Consapevolmente non sono mai stato con una puttana, dico “consapevolmante” perché magari qualche zoccola me l’ha data facendolo sembrare sesso volontario, invece poi porgendomi il conto di questa o quell’altra cena ha di fatto rivelato la sua vera natura: essere una puttana!
Allora mi chiedo:
a quanti anni si può decidere consapevolmente di andare con una prostituta? Probabilmente dipende moltissimo da una serie di fattori, primo fra tutti credo, l’estrazione sociale da cui si proviene. Ma non solo.
Ci sono infatti ambienti in cui tale tipo di frequentazione è quasi un vanto o addirittura un passaggio obbligato nella “formazione” dei giovanotti alle prime armi.
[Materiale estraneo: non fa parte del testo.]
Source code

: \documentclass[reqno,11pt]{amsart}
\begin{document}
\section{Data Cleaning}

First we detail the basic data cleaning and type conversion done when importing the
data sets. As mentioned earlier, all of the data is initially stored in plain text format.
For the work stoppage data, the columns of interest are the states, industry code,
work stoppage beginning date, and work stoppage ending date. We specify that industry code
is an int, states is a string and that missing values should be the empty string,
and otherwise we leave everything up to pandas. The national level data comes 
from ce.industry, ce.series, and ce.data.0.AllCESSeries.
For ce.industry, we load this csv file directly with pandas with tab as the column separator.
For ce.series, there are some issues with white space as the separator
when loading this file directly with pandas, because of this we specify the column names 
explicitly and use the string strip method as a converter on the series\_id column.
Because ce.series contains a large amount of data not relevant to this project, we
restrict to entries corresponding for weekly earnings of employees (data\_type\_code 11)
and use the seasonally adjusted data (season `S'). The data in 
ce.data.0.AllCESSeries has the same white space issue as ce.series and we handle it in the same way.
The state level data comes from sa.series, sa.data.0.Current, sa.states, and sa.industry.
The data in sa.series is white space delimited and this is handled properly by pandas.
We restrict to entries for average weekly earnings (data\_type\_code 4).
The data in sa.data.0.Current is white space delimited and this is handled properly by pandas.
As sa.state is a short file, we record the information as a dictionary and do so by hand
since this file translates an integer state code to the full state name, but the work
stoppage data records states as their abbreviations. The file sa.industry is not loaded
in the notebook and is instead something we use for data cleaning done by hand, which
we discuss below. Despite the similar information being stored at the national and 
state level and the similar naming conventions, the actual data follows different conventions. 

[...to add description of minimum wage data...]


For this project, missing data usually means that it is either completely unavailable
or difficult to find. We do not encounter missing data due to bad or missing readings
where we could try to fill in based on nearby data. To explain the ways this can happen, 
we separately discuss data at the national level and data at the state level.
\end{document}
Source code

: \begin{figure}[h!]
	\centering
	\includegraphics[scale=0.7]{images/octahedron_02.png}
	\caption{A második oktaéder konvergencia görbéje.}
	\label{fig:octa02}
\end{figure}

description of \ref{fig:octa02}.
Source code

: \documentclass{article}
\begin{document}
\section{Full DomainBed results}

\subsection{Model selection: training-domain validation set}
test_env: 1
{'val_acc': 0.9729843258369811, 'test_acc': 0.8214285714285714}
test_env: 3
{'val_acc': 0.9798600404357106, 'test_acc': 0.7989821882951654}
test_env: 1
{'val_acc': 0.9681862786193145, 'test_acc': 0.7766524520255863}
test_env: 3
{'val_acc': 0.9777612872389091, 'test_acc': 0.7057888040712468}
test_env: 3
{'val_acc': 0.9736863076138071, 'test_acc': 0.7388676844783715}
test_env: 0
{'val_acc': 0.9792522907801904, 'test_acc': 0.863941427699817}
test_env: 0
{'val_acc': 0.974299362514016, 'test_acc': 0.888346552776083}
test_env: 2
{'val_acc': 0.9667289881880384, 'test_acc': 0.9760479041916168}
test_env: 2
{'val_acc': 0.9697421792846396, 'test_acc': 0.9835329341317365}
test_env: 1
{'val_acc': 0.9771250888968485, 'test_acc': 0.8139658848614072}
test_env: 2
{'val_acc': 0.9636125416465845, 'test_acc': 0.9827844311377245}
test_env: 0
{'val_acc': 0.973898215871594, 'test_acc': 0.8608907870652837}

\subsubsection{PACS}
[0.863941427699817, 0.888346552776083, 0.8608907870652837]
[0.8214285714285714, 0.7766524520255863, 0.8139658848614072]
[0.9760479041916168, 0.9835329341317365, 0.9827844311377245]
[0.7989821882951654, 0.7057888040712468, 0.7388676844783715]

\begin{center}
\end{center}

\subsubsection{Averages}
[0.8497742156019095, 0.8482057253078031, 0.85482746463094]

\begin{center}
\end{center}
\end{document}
Nella mia famiglia regnava invece la più bigotta oscurità, tanto che lo stesso significato della parola “prostituta” mi era rimasto ignoto fino ai quattordici o quindici anni, più o meno.
Sono cresciuto con il rispetto del concetto di amore e con nessuna vaga ipotesi che il sesso ne potesse essere disgiunto, per anni mi sono quasi vergognato dello “strano” istinto che provavo, come quello di masturbarmi da giovane ad esempio, o come le sensazioni impure che avvertivo ogni sera da adulto in cui mi capitava di passare in auto nei viali della città dove svariate ragazze incredibilmente provocanti (le puttane, insomma) sembravano aspettare solo me.
Inoltre l’idea di pagare il sesso mi pareva assolutamente inconcepibile, un controsenso.
Tutto ciò soprattutto prima di aver provato di persona il piacere di scopare, cosa avvenuta poco prima della maggiore età, troppo tardi rispetto ai miei amici.
Ma comunque mi sono tenuto in “allenamento” con Federica… la mano amica e non solo con lei. Negli anni ho fantasticato solo sulla base dei racconti degli amici, in assoluto contrasto con i vari giornali e film porno di cui ero ormai un affezionato fruitore.
Insomma, avevo parecchia confusione in testa. Scopare e basta era “giusto”? O come dice qualcuno, il sesso deve essere legato all’amore?
La mia prima ragazza mi ha se non altro aiutato ad acquisire un po’ di consapevolezza, seppure a costo di grossi dubbi e molto tempo (quattro anni spesi, persi…) per rendermi conto che il sesso “standard”, cioè rigorosamente missionario, a cadenze regolari e senza alcuna variazione sul tema, non faceva assolutamente per me, non perché io fossi fuori dal normale, semplicemente perché avevo preso ormai consalevolezza che fare sesso era (é) molto di più!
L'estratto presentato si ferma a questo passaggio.